___ Supplied material

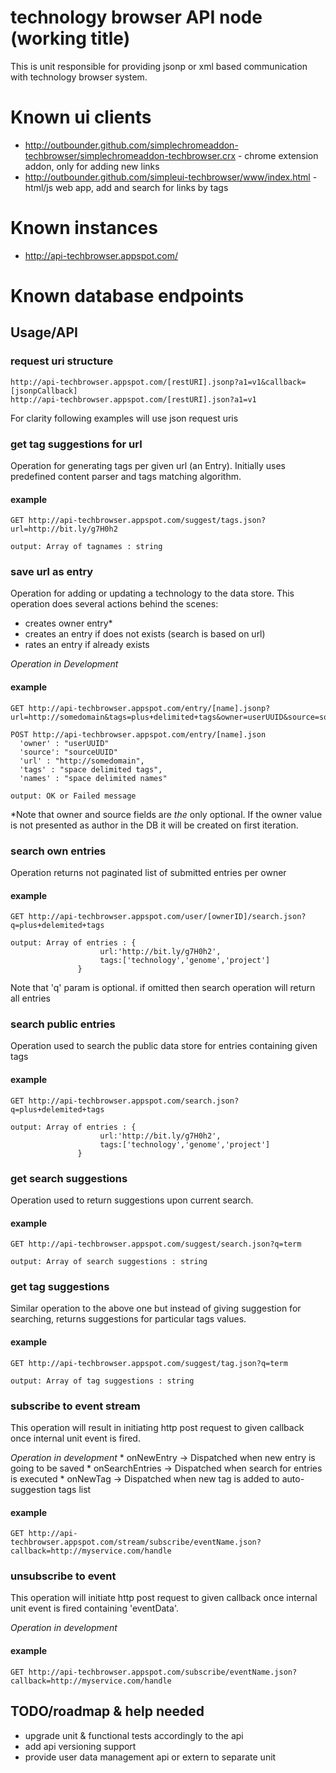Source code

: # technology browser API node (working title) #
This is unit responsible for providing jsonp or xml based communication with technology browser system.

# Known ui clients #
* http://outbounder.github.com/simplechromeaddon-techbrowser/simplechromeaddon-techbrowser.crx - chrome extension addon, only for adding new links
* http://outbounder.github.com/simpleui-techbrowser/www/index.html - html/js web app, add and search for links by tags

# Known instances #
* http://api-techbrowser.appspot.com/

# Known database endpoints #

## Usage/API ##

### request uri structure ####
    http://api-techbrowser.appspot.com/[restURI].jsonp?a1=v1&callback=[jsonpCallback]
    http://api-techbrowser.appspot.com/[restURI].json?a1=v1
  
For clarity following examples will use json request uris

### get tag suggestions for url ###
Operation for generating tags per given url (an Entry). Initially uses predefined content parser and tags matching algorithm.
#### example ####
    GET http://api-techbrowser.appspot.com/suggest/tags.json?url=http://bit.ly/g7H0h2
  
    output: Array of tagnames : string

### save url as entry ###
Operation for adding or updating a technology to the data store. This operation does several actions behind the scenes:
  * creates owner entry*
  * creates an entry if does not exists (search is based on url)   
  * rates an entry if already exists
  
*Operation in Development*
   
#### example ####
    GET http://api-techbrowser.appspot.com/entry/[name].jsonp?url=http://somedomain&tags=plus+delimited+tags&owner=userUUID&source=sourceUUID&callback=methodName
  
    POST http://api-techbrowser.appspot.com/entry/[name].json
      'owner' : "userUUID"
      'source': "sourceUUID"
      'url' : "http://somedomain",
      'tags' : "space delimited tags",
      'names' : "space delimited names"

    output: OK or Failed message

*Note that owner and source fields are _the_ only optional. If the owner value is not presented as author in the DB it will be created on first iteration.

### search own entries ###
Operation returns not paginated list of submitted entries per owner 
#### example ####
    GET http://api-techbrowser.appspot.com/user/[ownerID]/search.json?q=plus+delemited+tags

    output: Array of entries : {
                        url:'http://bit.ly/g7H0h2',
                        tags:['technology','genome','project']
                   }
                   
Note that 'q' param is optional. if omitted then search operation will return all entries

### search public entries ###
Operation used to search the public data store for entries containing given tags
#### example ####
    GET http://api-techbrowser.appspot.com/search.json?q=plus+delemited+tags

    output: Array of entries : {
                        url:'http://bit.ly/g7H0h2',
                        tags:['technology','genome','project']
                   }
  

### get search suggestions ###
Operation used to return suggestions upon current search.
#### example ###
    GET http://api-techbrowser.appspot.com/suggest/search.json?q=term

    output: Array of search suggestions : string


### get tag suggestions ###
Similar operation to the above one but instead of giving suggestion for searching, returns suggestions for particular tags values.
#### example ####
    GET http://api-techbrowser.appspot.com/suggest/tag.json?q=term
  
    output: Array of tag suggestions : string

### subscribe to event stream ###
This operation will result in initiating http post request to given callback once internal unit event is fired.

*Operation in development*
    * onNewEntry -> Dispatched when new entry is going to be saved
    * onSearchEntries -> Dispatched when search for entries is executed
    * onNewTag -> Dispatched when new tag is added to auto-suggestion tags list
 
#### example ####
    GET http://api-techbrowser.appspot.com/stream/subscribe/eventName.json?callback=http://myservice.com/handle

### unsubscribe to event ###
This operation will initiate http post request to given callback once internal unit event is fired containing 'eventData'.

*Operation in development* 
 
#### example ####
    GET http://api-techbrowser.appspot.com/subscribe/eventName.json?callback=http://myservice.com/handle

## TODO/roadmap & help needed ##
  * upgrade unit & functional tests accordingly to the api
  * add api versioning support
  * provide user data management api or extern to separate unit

______
___ Supplied material

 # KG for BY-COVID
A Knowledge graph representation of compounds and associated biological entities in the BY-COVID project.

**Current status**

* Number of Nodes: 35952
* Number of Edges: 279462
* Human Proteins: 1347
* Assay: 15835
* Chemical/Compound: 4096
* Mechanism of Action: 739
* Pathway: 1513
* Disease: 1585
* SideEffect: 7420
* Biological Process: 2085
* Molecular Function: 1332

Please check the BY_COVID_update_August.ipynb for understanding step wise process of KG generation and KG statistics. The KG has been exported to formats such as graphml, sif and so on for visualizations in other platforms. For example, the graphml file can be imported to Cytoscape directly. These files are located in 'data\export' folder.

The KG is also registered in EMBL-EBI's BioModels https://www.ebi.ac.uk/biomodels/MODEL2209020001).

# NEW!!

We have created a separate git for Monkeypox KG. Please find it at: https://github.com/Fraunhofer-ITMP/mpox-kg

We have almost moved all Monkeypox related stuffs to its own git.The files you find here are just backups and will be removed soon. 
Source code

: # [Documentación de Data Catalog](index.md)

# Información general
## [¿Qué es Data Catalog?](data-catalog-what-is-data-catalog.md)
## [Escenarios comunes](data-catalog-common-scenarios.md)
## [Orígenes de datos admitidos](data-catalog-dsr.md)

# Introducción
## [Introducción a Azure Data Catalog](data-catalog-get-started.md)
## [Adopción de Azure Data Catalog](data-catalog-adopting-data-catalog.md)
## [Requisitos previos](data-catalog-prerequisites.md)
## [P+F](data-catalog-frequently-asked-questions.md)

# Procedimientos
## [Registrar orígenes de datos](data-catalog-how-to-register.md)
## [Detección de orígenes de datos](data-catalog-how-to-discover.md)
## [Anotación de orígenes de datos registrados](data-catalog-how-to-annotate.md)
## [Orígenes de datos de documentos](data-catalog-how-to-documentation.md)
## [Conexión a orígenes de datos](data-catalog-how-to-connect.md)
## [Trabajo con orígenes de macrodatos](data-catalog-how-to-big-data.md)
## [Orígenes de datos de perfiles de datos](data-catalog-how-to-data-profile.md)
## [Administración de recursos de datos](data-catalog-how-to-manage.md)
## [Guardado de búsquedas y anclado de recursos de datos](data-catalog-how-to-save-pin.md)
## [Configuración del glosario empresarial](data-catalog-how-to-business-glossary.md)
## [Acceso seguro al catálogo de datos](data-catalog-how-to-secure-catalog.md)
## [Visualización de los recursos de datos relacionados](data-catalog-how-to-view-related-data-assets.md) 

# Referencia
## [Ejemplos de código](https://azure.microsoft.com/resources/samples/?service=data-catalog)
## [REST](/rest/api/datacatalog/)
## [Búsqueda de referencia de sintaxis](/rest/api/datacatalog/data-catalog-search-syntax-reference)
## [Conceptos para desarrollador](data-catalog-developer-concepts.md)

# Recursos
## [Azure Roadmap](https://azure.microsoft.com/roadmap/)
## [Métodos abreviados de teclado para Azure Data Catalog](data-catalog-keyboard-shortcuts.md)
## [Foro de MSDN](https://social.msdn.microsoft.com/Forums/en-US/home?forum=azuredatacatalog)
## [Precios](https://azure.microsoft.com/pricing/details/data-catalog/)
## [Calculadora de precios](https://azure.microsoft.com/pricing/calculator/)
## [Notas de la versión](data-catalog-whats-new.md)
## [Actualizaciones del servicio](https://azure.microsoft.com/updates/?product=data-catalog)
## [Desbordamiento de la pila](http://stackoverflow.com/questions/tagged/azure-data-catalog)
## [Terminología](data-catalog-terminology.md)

______

What is the number of lines in the entries above that include the word "handle"? Answer with that number alone.

— Response area —
2